From Dwight Eisenhower’s December 22, 1952 speech as president-elect before the Freedoms Foundation’s directors:

I had a friend, a man who really turned out to be quite a good friend, and who suffered for it. His name was Marshal Zhukov, of the Red Army. In fact, his later disgrace came about because of the fact that he was supposed to be too good a friend of mine; . . . We used to talk about the bases of our respective forms of government, our civilizations.

One day he put me back on my heels with the statement: “of course, we have difficulty in promulgating our theory, because we appealed to the idealistic in man and you appeal to all that is materialistic and selfish. We tell a man that he is not to work for his own special rights, for his own privilege and the opportunity of indulging himself in anything from religious worship to earning and saving our property and giving it to his children. We appeal to something higher and nobler,” he said. “We tell him his only glory is in the glory of the body, of the whole group, the entirety of the organism to which you belong. Therefore, we say, don’t worry about earning money. Don’t worry about worldly advancement. Work for the Soviet Union. Work for Russia. That,” he said, “is what we have to say. But you tell a man, ‘why you can do as you please, and there are really no restrictions on the individual.’ So you are appealing to all that is selfish.”

I must say that in just a matter of immediate dialectic contest, let’s say, I didn’t know exactly what to say to him, because my only definition was what I believed to be the basic one, the basic reason for its existence.

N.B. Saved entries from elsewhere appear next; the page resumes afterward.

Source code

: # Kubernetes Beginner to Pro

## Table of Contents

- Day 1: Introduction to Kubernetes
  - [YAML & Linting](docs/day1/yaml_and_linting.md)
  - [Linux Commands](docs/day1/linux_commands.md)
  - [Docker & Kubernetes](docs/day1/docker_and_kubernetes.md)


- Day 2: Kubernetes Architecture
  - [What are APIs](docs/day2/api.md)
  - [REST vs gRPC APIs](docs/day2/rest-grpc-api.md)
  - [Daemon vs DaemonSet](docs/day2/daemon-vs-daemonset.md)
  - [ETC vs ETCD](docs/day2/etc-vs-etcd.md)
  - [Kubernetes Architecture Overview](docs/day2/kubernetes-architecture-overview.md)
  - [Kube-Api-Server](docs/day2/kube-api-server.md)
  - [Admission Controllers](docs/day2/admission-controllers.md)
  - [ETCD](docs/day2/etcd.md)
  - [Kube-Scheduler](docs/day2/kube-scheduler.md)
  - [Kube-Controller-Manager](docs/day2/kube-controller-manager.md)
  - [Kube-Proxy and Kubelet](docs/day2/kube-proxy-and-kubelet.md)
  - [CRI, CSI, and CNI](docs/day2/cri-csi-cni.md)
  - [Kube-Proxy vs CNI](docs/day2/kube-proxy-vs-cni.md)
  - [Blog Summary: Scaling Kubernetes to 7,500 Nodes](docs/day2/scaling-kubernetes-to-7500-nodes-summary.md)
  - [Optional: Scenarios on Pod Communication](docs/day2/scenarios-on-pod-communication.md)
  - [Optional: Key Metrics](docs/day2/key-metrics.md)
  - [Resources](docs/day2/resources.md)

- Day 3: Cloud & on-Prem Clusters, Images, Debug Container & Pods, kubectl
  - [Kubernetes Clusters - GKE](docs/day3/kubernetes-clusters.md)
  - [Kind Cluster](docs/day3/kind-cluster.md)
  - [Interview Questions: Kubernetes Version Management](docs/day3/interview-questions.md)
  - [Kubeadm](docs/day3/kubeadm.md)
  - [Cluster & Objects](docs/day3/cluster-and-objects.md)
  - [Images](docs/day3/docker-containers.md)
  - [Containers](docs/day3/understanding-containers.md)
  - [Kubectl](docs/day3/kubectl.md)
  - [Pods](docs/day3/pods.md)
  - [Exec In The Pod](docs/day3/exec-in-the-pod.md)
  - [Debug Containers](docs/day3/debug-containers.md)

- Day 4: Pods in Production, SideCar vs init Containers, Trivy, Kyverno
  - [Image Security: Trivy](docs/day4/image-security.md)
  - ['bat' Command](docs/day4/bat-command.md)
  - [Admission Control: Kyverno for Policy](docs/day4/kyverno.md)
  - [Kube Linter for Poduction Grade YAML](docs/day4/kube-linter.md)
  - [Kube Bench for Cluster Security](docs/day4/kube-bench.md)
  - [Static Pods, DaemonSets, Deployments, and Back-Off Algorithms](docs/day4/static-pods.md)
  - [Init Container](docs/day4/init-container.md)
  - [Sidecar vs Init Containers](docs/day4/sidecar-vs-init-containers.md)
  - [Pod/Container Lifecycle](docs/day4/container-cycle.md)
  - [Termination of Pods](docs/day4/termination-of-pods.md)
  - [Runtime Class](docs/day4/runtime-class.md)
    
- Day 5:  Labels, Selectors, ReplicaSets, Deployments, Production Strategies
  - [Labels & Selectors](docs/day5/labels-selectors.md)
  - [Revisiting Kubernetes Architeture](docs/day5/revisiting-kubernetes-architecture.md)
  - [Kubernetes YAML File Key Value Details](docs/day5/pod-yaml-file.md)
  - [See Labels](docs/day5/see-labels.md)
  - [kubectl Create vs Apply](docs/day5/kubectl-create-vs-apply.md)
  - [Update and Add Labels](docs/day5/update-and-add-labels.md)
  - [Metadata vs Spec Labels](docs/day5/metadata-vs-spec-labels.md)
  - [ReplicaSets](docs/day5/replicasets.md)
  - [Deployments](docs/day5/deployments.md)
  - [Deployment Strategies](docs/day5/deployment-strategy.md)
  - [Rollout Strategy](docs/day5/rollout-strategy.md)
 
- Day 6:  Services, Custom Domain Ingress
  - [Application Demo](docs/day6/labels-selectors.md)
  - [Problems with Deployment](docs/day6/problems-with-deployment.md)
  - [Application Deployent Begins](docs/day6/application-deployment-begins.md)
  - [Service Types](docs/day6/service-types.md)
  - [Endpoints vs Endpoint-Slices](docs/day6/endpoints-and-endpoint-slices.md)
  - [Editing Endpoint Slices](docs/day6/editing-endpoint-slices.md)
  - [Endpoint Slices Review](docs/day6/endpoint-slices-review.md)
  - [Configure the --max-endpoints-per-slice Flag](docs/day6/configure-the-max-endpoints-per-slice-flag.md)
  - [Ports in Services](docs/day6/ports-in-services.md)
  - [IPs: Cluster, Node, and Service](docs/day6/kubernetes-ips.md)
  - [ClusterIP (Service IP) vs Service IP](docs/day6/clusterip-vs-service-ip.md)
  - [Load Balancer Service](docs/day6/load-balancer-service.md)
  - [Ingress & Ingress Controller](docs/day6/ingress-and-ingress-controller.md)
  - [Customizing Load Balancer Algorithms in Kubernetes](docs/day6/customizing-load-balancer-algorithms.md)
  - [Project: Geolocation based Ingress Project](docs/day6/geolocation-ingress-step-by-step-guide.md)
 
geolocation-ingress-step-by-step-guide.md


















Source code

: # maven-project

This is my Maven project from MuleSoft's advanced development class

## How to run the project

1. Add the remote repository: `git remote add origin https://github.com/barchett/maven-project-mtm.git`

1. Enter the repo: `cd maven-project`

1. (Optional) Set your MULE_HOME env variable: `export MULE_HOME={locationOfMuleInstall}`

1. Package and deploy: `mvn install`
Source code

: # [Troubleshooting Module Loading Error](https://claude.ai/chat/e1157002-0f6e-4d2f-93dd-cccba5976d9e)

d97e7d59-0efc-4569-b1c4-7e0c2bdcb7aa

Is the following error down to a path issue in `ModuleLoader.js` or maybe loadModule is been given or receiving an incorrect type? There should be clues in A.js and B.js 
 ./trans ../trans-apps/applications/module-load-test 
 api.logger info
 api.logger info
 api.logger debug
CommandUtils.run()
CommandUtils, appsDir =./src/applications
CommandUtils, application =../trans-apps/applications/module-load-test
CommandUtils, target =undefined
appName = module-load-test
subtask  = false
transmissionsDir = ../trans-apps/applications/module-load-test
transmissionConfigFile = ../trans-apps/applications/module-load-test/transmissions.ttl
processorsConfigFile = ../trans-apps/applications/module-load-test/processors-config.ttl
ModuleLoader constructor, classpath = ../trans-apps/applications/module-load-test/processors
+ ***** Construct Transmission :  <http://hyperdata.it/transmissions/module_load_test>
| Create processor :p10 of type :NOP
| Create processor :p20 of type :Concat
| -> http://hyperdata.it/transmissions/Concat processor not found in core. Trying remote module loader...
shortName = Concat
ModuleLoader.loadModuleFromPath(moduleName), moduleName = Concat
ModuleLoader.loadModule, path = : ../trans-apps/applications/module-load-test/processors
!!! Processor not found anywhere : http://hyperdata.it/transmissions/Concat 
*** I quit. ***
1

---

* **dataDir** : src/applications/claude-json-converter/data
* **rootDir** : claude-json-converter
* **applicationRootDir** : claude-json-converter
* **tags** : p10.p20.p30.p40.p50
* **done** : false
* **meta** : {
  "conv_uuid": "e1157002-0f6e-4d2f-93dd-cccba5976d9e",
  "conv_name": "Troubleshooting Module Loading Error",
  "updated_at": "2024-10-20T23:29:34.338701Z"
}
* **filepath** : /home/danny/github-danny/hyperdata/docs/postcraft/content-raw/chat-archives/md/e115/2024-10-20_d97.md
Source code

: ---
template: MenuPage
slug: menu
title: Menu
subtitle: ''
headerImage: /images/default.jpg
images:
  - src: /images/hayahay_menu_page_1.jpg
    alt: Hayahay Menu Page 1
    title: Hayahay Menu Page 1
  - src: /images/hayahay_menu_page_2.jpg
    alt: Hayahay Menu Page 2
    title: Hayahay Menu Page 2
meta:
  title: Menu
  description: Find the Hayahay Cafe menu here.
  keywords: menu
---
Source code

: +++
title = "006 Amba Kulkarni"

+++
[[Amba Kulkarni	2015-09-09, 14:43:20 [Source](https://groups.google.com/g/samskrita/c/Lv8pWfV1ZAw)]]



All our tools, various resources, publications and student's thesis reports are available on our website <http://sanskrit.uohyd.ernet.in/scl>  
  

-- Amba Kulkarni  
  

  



I know it would do no good to appeal to him with it, because it is founded in religion. And since at the age of 14 he had been taken over by the Bolshevik religion and had believed in it since that time, I was quite certain it was hopeless on my part to talk to him about the fact that our form of government is founded in religion.

Our ancestors who formed this Government said in order to explain it, you remember that, that a decent respect for the opinion of mankind impels them to declare the reasons which led to the separation [between the American colonies and Britain] and this is how they explained those: “We hold that all men are endowed by their Creator . . . .” Not by the accident of birth, not by the color of their skins or by anything else, but “all men are endowed by their creator.” In other words, our form of Government has no sense unless it is founded in a deeply felt religious faith, and I don’t care what it is. With us of course it is the Judeo-Christian concept but it must be a religion that all men are created equal. . . .

Now, it seems to me that if we are going to win this fight we have got to go back to the very fundamentals of all things. And one of them is that we are a religious people.

This is the speech often quoted for its inane remark about the importance of religion combined with indifference to the specific religion. But in the context of the Cold War and a struggle between an ideology that was explicitly atheistic, materialist, and collectivist, Eisenhower’s recognition of theism’s value, even as confused as it is, makes some sense. His point specifically about theism and personal freedom is a point that not only evolutionists might need to hear, but also Christian critics of the West who blame notions of political freedom for the selfishness and decadence that afflicts the United States. If the choice is between the Soviet communism or Christendom dominated by Holy Roman Emperor and infallible bishop, I’ll stand with Ike. Freedom has its flaws. But it keeps the free on their toes. Autocracy doesn’t leave much room for correction, nor does group think.